Because antisemitic hate crimes, the use of hate symbols, and incidents of Holocaust denial and distortion are increasing in Canada, one of CIJA’s major priorities this year was the criminalization of Holocaust denial, a policy ask that resulted in a major cross-partisan success. We advocated to both Liberal and Conservative officials on this, and we were heard. Conservative MP Kevin Waugh introduced a federal bill to criminalize Holocaust denial, which was then adopted by the Liberal government and included in Budget 2022, guaranteeing it would become law.
Making Holocaust denial a criminal offence has helped raise public awareness of the dangers of radicalization, conspiracy theories, and is a valuable tool in prosecuting those who peddle this dangerous form of antisemitism.
In addition to criminalizing Holocaust denial, CIJA’s advocacy brought other dividends in Budget 2022. We secured a cumulative $83+ million for vital community priorities across Canada, including:
- $20 million for the Montreal Holocaust Museum relocation and expansion project
- $2.5 million for the Sarah and Chaim Neuberger Holocaust Education Centre in Toronto (announced prior to the budget)

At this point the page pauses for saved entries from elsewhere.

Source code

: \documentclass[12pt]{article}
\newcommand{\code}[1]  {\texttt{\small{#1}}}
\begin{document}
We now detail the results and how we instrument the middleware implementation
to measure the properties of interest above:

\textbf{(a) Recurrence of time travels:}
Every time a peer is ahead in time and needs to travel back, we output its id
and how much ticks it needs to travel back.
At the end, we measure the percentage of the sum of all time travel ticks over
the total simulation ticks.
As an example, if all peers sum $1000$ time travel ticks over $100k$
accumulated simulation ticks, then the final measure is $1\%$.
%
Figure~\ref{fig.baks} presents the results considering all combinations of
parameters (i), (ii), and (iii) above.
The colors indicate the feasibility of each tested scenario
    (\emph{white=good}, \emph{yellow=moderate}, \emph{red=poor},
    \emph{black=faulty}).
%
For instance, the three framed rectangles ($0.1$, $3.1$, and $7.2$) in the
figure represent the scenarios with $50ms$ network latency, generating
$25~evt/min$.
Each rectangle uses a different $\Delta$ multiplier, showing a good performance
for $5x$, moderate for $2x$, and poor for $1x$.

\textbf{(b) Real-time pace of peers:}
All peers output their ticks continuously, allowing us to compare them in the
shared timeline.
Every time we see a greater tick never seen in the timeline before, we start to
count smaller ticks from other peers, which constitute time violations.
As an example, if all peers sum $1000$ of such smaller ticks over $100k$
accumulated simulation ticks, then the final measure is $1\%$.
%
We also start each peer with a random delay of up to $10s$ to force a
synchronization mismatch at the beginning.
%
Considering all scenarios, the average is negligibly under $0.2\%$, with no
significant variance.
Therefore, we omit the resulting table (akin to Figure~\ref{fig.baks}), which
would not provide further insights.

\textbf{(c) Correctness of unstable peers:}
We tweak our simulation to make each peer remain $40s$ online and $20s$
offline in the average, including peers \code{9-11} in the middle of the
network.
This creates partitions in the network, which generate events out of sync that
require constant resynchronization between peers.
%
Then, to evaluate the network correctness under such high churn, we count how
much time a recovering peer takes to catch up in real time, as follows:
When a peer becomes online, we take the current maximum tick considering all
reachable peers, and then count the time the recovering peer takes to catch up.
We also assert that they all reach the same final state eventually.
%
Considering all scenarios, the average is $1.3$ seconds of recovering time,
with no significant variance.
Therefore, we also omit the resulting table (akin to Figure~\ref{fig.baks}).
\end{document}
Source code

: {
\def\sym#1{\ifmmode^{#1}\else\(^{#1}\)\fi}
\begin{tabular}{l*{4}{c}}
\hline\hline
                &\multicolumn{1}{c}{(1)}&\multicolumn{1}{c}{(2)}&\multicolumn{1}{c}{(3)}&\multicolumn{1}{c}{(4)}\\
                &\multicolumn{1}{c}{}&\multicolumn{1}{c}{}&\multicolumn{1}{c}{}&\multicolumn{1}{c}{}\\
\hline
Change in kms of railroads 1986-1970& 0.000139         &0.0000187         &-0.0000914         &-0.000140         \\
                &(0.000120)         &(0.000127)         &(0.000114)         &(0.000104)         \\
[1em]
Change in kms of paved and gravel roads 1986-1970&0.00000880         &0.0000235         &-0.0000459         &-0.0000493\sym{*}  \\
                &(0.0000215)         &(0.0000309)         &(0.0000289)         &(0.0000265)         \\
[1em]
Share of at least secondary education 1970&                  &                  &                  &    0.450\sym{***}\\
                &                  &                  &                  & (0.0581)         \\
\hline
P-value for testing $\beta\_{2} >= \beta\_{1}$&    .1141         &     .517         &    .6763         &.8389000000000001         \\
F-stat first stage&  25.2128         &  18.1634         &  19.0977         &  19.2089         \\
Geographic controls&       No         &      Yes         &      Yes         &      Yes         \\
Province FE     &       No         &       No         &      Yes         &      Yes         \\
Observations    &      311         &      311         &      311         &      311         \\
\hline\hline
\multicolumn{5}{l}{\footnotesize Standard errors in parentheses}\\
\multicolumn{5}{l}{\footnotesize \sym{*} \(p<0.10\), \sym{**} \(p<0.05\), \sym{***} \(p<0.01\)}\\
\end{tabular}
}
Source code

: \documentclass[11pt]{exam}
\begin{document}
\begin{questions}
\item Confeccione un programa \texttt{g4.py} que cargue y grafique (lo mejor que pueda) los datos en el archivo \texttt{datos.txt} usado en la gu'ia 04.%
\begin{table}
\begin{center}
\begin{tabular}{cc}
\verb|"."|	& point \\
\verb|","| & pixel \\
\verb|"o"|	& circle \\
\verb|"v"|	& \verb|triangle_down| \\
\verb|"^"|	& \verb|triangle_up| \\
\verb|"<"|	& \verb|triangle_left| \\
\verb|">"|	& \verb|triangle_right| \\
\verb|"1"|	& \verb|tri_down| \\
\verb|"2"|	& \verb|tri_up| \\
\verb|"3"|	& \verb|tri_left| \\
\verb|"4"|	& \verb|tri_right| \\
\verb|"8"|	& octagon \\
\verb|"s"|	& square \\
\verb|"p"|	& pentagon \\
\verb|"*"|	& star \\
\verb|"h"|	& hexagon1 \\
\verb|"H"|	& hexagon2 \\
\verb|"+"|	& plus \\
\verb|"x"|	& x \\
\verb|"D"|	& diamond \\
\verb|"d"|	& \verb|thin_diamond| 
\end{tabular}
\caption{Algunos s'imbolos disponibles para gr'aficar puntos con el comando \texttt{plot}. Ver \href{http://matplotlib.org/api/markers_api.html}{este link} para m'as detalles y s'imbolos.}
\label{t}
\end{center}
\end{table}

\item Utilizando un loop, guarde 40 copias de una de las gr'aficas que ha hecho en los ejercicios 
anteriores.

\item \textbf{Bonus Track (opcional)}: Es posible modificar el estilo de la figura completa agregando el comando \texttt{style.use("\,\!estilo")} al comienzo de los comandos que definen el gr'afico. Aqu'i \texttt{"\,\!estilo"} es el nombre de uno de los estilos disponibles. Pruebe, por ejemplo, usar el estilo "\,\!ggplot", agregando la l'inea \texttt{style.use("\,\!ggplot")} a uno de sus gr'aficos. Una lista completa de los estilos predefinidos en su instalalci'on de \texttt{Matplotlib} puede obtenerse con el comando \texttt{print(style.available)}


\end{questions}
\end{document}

- $5.6 million for the Office of the Special Envoy on Preserving Holocaust Remembrance and Combatting Antisemitism
- $30 million for the Centre for Aging and Brain Health Innovation, established by Baycrest Health Sciences in Toronto
- $25 million Vancouver JCC redevelopment
These investments were not only vital to the success of these projects but will provide useful community, education, and commemoration opportunities to both the Jewish community and the Canadian public at large.
While government funding is important, so is ensuring it is allocated appropriately. This summer, the country’s attention was focused on federal anti-racism funding granted to an individual with a long and documented history of antisemitism. CIJA ramped up its efforts to condemn the matter and ensure Canadian Heritage was aware of the scope of the problem – that this was only the most egregious example and that any response to it must ensure that, across government agencies, funding would be denied to any groups propagating hate.
CIJA worked directly with Diversity and Inclusion Minister Ahmed Hussen to make sure the Government’s response was effective, appropriate, and took into account the effects on the Jewish community. Minister Hussen’s response included not only a pledge to meet all CIJA’s demands to improve vetting policies but also an apology for the hurt this misappropriation of funds caused and a commitment to ensure it would not recur – an example of meaningful results based on established, cooperative relationships with government officials.
I want to close by highlighting the upcoming municipal and provincial elections in Ontario, BC, and Quebec. We are undertaking big efforts to urge mayors, councillors, city staff, and citizens to help fight antisemitism through several measures including:
- “Nothing about us without us.” Learning from the Jewish community and working with them to ensure Jewish safety, security, and inclusion
- Marking International Holocaust Remembrance Day
- Speaking out whenever antisemitism appears. It thrives when leaders turn a blind eye.
As we step into this new year, reflect on issues and achievements, and plan ahead, on behalf of everyone at CIJA, I wish you and your families a sweet, healthy, peaceful 5783.